Now, we have created training and testing datasets. We fit a model on the training set and assess its capabilities using the testing set.

lm_model <- lm(Ozone ~ Temp, data = train_data)

summary(lm_model)
## 
## Call:
## lm(formula = Ozone ~ Temp, data = train_data)
## 
## Residuals:
##     Min      1Q  Median      3Q     Max 
## -42.244 -22.962  -7.918   7.805 169.940 
## 
## Coefficients:
##             Estimate Std. Error t value Pr(>|t|)    
## (Intercept) -66.4161    29.6852  -2.237 0.027376 *  
## Temp          1.4457     0.3787   3.818 0.000228 ***
## ---
## Signif. codes:  0 '***' 0.001 '**' 0.01 '*' 0.05 '.' 0.1 ' ' 1
## 
## Residual standard error: 37.45 on 105 degrees of freedom
## Multiple R-squared:  0.1219, Adjusted R-squared:  0.1135 
## F-statistic: 14.58 on 1 and 105 DF,  p-value: 0.0002281

Model is now fitted on the training data. The next part is to predict using this model to new data. Now, we use the model to predict Ozone levels for the test_data (data the model has never seen before).

test_predictions <- predict(lm_model, newdata = test_data)

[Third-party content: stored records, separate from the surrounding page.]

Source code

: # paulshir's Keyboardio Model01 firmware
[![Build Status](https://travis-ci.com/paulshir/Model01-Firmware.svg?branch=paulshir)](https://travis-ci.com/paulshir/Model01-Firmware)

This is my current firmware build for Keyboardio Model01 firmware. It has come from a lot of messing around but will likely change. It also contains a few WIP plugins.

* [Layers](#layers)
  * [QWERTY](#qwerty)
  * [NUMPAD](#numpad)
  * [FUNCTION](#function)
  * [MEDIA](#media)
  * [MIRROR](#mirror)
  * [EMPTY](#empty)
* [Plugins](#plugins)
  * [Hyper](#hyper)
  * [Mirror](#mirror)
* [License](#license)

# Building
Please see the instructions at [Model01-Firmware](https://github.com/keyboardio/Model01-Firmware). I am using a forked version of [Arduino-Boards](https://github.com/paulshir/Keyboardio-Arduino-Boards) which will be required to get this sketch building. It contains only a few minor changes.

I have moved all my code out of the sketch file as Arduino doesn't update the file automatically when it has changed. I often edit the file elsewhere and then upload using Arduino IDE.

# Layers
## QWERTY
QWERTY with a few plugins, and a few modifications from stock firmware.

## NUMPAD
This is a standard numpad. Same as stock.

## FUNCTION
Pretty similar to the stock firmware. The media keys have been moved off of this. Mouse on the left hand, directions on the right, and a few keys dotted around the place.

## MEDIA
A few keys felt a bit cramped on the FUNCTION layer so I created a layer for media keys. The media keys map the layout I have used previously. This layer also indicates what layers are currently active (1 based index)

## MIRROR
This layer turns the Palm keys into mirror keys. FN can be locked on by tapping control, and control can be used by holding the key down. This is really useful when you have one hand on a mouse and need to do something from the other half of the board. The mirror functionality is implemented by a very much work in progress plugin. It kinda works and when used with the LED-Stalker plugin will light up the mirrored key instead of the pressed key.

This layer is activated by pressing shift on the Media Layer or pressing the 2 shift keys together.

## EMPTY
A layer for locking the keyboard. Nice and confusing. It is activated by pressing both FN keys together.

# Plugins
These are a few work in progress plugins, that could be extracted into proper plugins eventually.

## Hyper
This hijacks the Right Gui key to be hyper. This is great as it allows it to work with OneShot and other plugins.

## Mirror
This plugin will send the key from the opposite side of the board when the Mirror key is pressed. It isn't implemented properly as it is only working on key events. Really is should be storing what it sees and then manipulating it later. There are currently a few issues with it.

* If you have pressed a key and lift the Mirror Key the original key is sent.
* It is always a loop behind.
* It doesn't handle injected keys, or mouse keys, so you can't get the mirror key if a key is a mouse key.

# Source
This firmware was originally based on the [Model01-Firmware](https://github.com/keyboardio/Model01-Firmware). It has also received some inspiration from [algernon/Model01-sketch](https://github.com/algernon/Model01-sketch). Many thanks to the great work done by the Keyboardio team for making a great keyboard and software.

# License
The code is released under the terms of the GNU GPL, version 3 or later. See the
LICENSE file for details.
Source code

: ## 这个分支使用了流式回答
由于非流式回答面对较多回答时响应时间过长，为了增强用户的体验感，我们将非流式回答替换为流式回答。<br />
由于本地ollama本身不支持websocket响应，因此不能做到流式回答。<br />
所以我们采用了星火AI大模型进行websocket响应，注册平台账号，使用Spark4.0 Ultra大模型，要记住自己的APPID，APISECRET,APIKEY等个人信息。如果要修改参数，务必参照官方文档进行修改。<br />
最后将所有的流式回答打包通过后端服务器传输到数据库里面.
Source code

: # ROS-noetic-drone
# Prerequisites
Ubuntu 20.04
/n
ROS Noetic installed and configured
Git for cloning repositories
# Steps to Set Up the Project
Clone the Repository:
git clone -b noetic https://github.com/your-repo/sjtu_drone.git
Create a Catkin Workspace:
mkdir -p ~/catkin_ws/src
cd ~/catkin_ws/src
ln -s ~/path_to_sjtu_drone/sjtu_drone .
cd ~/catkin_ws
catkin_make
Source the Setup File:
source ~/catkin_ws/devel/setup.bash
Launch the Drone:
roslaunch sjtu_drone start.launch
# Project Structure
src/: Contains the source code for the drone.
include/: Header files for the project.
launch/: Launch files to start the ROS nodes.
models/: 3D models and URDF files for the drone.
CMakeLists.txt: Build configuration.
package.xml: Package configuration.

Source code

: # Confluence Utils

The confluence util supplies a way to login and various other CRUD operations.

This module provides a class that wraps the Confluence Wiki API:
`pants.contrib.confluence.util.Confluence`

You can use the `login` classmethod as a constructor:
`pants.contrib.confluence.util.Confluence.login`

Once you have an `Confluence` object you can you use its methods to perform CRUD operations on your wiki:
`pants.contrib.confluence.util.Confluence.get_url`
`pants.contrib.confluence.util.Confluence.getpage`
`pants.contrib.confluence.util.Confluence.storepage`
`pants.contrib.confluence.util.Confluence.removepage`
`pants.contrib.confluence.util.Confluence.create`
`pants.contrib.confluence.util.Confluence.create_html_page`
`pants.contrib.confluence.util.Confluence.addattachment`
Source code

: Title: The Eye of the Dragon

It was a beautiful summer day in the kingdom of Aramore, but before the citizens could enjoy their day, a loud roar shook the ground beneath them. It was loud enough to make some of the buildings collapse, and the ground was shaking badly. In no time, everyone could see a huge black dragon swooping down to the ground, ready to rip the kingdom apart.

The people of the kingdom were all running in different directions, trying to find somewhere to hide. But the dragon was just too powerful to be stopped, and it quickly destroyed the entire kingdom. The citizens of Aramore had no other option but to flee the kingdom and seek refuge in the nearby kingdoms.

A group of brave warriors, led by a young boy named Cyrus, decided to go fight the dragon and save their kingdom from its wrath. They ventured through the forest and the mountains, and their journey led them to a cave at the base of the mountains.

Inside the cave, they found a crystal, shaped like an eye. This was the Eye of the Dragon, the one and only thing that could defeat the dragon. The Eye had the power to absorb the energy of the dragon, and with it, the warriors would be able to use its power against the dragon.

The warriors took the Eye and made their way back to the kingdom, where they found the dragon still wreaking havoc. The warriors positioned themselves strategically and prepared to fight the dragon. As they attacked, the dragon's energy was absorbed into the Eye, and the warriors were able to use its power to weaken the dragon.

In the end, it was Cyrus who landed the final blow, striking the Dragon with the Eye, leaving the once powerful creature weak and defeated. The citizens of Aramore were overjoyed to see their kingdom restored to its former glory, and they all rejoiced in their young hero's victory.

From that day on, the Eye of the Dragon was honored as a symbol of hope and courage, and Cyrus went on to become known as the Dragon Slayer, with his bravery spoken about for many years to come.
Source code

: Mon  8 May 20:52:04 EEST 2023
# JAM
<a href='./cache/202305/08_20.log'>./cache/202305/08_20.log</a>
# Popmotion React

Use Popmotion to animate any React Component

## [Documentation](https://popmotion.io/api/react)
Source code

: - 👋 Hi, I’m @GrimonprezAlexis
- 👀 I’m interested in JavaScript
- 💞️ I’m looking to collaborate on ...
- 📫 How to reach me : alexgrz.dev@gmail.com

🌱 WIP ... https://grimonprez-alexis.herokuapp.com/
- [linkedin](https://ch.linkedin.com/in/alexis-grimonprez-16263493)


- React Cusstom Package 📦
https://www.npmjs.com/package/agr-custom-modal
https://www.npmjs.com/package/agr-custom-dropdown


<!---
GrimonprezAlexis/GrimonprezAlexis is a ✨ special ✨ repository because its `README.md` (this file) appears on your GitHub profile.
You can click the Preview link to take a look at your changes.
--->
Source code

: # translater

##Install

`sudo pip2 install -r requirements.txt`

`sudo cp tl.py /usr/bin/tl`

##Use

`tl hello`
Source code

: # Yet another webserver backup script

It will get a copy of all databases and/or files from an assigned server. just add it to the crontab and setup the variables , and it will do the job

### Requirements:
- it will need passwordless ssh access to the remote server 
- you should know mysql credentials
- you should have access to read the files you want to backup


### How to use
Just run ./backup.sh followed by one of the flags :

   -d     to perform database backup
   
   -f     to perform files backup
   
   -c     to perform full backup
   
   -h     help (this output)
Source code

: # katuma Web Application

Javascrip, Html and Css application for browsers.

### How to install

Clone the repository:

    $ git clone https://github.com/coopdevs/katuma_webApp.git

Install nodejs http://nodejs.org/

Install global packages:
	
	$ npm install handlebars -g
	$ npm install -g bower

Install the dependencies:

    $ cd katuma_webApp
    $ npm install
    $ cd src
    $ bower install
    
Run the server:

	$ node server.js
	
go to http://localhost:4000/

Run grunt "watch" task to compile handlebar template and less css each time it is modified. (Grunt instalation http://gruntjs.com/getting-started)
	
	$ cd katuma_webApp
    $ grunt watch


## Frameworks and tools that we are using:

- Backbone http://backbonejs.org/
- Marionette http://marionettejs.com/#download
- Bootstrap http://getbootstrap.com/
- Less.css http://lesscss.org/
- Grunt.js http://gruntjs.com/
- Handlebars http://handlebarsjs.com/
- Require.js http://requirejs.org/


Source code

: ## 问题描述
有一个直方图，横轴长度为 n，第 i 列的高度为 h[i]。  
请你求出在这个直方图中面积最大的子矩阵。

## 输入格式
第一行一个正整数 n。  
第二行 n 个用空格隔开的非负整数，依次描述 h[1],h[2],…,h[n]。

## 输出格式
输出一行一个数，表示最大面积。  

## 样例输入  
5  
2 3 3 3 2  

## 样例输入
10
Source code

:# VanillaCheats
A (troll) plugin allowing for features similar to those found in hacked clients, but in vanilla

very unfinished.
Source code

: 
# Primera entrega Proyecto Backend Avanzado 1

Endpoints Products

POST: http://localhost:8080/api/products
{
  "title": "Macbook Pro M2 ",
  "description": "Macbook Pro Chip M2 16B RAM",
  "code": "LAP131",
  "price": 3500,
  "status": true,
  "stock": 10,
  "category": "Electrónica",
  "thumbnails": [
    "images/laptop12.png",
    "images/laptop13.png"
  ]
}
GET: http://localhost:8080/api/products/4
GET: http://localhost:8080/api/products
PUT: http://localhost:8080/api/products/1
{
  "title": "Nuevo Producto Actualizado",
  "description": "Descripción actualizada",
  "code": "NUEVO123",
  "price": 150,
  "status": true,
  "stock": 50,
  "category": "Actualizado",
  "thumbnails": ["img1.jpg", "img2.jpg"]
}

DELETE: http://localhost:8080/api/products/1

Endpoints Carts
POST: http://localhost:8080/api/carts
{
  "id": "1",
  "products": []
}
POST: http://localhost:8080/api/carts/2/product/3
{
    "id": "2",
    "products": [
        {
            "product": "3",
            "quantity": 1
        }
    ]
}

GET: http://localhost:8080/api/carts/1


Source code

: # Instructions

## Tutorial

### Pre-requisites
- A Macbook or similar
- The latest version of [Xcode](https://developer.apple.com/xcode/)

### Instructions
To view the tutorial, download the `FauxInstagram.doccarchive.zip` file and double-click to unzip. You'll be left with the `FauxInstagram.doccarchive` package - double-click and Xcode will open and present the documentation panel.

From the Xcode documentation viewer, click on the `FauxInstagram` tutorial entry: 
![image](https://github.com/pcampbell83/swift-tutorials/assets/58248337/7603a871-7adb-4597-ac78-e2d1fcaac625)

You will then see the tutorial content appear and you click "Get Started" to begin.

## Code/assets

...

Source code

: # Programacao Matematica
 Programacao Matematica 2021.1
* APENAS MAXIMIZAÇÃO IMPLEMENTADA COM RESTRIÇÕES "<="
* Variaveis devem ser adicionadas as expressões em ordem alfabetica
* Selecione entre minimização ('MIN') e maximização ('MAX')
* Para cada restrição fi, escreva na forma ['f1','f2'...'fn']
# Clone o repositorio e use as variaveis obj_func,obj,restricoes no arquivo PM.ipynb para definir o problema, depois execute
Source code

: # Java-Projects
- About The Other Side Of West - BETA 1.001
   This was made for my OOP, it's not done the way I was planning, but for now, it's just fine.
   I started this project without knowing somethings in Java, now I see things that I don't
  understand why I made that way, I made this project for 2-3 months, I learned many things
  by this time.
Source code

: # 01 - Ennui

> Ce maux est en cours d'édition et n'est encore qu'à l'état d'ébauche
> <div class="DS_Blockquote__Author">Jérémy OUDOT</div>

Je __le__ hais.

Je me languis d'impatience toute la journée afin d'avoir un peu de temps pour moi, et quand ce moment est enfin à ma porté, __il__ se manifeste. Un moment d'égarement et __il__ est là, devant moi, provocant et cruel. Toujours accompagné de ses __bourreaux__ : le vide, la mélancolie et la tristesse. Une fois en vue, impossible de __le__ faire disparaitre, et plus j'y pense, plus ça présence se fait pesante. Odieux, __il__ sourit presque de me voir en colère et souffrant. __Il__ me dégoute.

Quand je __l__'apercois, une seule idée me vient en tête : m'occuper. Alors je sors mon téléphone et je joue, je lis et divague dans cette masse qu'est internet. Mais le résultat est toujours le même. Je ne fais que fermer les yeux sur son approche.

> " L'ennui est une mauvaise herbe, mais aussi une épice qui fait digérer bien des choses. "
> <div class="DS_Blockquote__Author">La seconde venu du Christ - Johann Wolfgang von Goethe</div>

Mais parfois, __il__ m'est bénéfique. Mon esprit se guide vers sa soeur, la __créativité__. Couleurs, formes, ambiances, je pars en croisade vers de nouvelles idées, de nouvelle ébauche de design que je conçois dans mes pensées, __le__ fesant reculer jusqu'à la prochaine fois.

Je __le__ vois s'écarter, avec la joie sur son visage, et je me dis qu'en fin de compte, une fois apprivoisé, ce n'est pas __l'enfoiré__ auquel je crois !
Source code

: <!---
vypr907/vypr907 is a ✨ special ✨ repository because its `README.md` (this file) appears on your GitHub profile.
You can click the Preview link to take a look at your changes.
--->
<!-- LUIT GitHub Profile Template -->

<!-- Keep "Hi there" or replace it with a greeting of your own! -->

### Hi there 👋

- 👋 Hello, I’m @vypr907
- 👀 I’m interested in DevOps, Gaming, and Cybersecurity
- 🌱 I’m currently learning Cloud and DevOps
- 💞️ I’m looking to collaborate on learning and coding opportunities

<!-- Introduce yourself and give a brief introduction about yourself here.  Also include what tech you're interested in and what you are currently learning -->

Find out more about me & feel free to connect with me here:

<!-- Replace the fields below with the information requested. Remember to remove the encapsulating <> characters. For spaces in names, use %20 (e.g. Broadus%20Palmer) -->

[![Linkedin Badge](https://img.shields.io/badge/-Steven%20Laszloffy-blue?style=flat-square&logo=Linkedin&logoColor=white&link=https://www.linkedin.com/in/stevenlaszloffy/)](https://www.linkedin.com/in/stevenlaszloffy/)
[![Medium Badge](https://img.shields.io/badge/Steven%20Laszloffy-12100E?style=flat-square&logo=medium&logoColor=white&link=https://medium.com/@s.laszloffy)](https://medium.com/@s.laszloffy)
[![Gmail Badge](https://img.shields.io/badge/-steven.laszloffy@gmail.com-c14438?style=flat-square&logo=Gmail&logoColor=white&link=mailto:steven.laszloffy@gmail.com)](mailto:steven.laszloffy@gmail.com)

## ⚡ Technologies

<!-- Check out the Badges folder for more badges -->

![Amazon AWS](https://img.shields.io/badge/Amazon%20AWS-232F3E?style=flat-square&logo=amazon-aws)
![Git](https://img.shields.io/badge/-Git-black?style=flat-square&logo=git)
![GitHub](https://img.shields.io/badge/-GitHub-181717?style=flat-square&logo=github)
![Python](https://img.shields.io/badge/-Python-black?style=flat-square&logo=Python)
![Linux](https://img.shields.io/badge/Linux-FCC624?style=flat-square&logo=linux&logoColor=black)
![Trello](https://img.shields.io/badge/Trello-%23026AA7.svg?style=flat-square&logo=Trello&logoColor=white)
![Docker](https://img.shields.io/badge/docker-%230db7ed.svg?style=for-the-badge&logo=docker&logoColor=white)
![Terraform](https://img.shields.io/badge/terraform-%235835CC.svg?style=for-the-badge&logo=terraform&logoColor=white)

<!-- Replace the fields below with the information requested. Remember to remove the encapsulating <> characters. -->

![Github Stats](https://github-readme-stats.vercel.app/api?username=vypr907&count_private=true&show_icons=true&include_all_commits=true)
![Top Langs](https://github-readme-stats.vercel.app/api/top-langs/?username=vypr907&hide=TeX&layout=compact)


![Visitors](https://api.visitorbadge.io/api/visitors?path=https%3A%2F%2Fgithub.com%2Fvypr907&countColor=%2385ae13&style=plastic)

# Compare actual vs predicted values
comparison <- data.frame(
  Actual = test_data$Ozone,
  Predicted = test_predictions
)

cor.test(test_data$Ozone,test_predictions)
## 
##  Pearson's product-moment correlation
## 
## data:  test_data$Ozone and test_predictions
## t = 1.9519, df = 44, p-value = 0.05733
## alternative hypothesis: true correlation is not equal to 0
## 95 percent confidence interval:
##  -0.00871886  0.52922233
## sample estimates:
##       cor 
## 0.2822937

We perform a simple correlation test to see if the model agrees with observed data. We see that 95% CI does not contain 0. This means that the correlation among the true values and the estimated values are significant. However, this only means that they would agree in terms of their directions. i.e., one would go up when another goes up or one would go down when another goes down. Moreover, correlation is the degree of linear association. Let’s visualize this through a plot.

ggplot(comparison, aes(x = Actual, y = Predicted)) +
  geom_point(color = "darkblue") +
  geom_abline(intercept = 0, slope = 1, linetype = "dashed", color = "red") +
  labs(title = "Actual vs. Predicted Ozone",
       subtitle = "Red dashed line represents perfect prediction",
       x = "Actual Ozone (ppb)",
       y = "Predicted Ozone (ppb)") +
  theme_minimal()

From the figure, we can easily see that the predictions are not that good. We could do better.

Assessing model performance

Here is the easiest way to get model performance measure. We use a one line command from the performance package to get all relevant performance measures in one go.

# install.packages("performance")
library(performance)

# Get all indices at once: AIC, BIC, R2, RMSE, Sigma, etc.
#sigma is the residual standard error
model_performance(lm_model,data=test_data)
## # Indices of model performance
## 
## AIC    |   AICc |    BIC |    R2 | R2 (adj.) |   RMSE |  Sigma
## --------------------------------------------------------------
## 1083.0 | 1083.2 | 1091.0 | 0.122 |     0.114 | 37.100 | 37.452

There are no well defined acceptance thresholds for these. AIC and BIC are used two compare two competing models. Lower values of AIC and BIC indicate a better model. Higher values of \(R^2\) and \(Adj\ R^2\) is better. We usually say \(R^2\) suggests unacceptability only when <0.3. In our case it is true for the test data. We see the model has overfitted the training data and is unable to capture the behaviour of the test data. In terms of RMSE, it should be small compared to the mean and SD of your data. For our Ozone data data$Ozone the mean is 48.68 and SD is 41.35. The RMSE is smaller than this. Also the range of this data seems is about 180. The RMSE suggests an average prediction error of approx. 20% (\(\frac{37}{180}\times 100\)).It is context dependent whether the 20% error is acceptable.

Summary

For the dataset that we just explored, although we carried out all operations and tests, We also established that a Normal Linear model is not a good option since the response variable is not Normally distributed. We have to look for other modelling alternatives.